Two kinds of bad day, three things to do
There are two anomalies to hunt. Demand anomalies are real contacts driven by something that won’t repeat on schedule — a marketing email, a recall, a storm, a competitor outage. Measurement anomalies are where the number itself is wrong: a telephony outage, a misrouted queue, a data-feed gap. For each one you have three choices. Keep it if it recurs the same way (payday spikes, statement runs, Black Friday — these are pattern, not noise). Adjust it if it’s real but irregular, flagging the day with an event marker so the method knows it was special and why. Strip and replace it if it’s a true one-off or corrupt reading — and replace rather than delete, because most methods hate gaps; the same interval from neighbouring weeks usually does the job.
Document it, and don’t over-clean
Cleaning is judgement, and judgement needs an audit trail. Keep a log of what you changed, when and why, so next year’s planner knows the spike on the 14th was a recall, not demand — untracked manual edits are how forecasts quietly turn into fiction. And resist the urge to over-clean: smooth away every bump and you teach the model the world is calmer than it really is, leaving it caught out by perfectly normal variation. Remove what won’t recur; respect the noise that will.
The principle to remember: find the anomalies, sort recurring from one-off, replace bad data rather than deleting it, and log every call. The method you pick matters far less than the history you feed it.
Quick quiz
Five questions. Pick an answer to each, then check your score.
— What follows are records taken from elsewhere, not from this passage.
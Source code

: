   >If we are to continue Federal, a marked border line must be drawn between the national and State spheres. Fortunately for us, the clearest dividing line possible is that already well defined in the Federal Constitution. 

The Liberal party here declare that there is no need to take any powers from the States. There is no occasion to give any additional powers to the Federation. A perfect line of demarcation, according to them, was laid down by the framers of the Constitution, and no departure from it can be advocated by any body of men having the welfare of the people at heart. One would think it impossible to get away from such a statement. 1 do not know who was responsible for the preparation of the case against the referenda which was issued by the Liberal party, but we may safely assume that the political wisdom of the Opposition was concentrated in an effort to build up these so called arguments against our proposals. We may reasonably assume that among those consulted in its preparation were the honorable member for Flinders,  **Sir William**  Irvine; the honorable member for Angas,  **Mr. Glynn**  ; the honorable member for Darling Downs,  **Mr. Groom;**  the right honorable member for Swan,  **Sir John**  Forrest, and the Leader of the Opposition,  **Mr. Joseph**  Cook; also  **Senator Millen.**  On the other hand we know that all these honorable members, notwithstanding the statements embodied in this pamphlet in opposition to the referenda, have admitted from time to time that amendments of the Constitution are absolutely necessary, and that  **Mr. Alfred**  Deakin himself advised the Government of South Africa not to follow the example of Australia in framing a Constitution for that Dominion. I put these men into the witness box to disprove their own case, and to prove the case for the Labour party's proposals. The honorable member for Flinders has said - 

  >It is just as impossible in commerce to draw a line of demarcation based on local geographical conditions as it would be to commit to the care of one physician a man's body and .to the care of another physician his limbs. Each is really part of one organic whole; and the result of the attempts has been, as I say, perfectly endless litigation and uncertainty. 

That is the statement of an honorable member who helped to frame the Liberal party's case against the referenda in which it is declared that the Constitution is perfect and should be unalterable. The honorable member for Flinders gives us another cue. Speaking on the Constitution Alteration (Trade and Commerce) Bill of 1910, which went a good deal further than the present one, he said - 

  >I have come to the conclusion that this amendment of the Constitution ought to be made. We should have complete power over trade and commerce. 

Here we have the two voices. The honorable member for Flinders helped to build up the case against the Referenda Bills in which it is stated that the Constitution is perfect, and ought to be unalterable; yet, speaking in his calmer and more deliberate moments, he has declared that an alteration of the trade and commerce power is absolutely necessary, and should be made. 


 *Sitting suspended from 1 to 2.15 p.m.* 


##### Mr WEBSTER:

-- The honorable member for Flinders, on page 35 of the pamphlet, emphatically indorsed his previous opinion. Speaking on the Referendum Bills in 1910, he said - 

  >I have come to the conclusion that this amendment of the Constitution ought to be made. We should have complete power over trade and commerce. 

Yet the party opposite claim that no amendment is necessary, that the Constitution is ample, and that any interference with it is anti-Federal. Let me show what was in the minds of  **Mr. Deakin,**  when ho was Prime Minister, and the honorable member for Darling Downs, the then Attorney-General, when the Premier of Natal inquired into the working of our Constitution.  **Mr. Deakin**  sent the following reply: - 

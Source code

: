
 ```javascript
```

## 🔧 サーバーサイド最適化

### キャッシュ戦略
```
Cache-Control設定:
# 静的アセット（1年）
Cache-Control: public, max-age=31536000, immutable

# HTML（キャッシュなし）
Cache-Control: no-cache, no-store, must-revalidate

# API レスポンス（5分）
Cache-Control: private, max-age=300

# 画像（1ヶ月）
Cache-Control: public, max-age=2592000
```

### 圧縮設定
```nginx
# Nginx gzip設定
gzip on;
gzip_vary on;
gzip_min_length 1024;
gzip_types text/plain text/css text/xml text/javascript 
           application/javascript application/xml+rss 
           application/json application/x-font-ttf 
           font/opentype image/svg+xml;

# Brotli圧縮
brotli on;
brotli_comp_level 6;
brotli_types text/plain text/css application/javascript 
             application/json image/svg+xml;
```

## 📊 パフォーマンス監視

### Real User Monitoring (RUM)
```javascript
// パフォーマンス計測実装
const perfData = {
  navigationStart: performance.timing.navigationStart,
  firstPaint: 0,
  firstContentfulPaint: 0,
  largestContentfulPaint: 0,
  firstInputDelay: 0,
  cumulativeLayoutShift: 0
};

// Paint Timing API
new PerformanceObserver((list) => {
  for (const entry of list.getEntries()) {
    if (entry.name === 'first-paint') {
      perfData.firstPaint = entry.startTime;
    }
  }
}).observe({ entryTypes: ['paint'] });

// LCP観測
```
1. Why does cleaning history matter so much?
Leave a one-off in and the model repeats it. Most accuracy is won or lost here, before you pick a method.
2. What are the three choices for an anomaly?
Keep (it recurs), adjust (real but flag it), or strip (one-off or bad data).
3. A payday spike that returns every month should be…
It’s real seasonality — keep it. Removing recurring patterns is its own error.
4. When you strip a corrupt day, what should you do with the gap?
Replace, don’t delete — use neighbouring weeks or the day-type average so there’s no hole.
5. What’s the risk of over-cleaning?
Remove what won’t recur, but respect the noise that will — over-smoothing hides real variability.